Key West The Newspaper - February 4, 2000

More About Chickens

by Katha Sheehan

Save the chickens! Box your roosters! Eat more eggs!

I have said this before, and I want to reiterate it: our wonderful Key West chickens have reached critical mass and only wise management and a ôflock reduction programö can save them.

Save them from what? From the ire of rooster-hating people who can get no sleep, or whose yards are being dug up by industrious hens and their broods.

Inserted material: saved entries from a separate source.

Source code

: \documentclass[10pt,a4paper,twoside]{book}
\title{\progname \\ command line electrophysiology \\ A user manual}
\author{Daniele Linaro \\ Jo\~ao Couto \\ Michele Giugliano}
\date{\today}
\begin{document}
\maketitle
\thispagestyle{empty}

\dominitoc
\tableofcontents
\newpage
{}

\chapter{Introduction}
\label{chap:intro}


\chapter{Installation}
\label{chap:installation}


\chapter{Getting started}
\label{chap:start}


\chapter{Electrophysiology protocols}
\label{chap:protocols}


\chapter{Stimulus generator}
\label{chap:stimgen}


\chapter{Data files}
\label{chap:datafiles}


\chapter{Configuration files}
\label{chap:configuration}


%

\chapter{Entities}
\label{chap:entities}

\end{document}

Many of the irate call the SPCA Shelter to have the chickens relocated. This is good! The Shelter calls me and we do what we can to find new homes for the insomniac roosters and excavating hens. But we also see evidence that people are using illegal, lethal methods of solving their chicken problems.

I have seen rat poison put out where chickens congregate . . . and where kids or dogs could just as easily get into it! I have removed several long-festering bebee pellets from chickens' bodies. I have, in my yard, a hen permanently crippled by a pellet which shattered her leg, who nonetheless is bravely raising a brood of chicks, hopping on one foot. (Two of the chicks are not even her own— they are orphans who were rescued from a drain on Whalton Lane by Paul Everhart and Pam Montgomery.)

Many Key Westers have shown incredible generosity and caring toward chickens in distress. Our colorful Key West chickens have been spared a lot of suffering by people who care, and who took the time to get them out of harm's way. But I have also heard sleepless people threaten to shoot or "wring the neck" of a nuisance rooster, and the way they said it, I cannot doubt their sincerity!

Sheriff Rick Roth has graciously offered to take some of the relocated fowl at his petting zoo. So far the Sheriff's people have not cried "uncle!" but I have not yet relocated to their Animal Farm all the previously-relocated Key West chickens which currently run free-range from the SPCA Animal Shelter to the Public Works Building.

The relocated fowl have now become non-grata to the folks at the County offices, at Botanical Park, and the Center of Hope playground. I estimate 50 chickens could be repatriated to the petting zoo from North Stock Island alone. And that would still leave plenty of poultry-non-grata at large in Key West.

The Key West roosters need more room to roam. Does anyone have a farm in the lower Keys where chickens would be welcome? If so, please call me at 294-0088.

If there is a Key West rooster you love, please box him in the evening and keep him indoors (a laundry room will do) so he doesn't make your neighbors crazy. And when you find a backyard hen's nest— don't hesitate: save the chickens! Eat more eggs!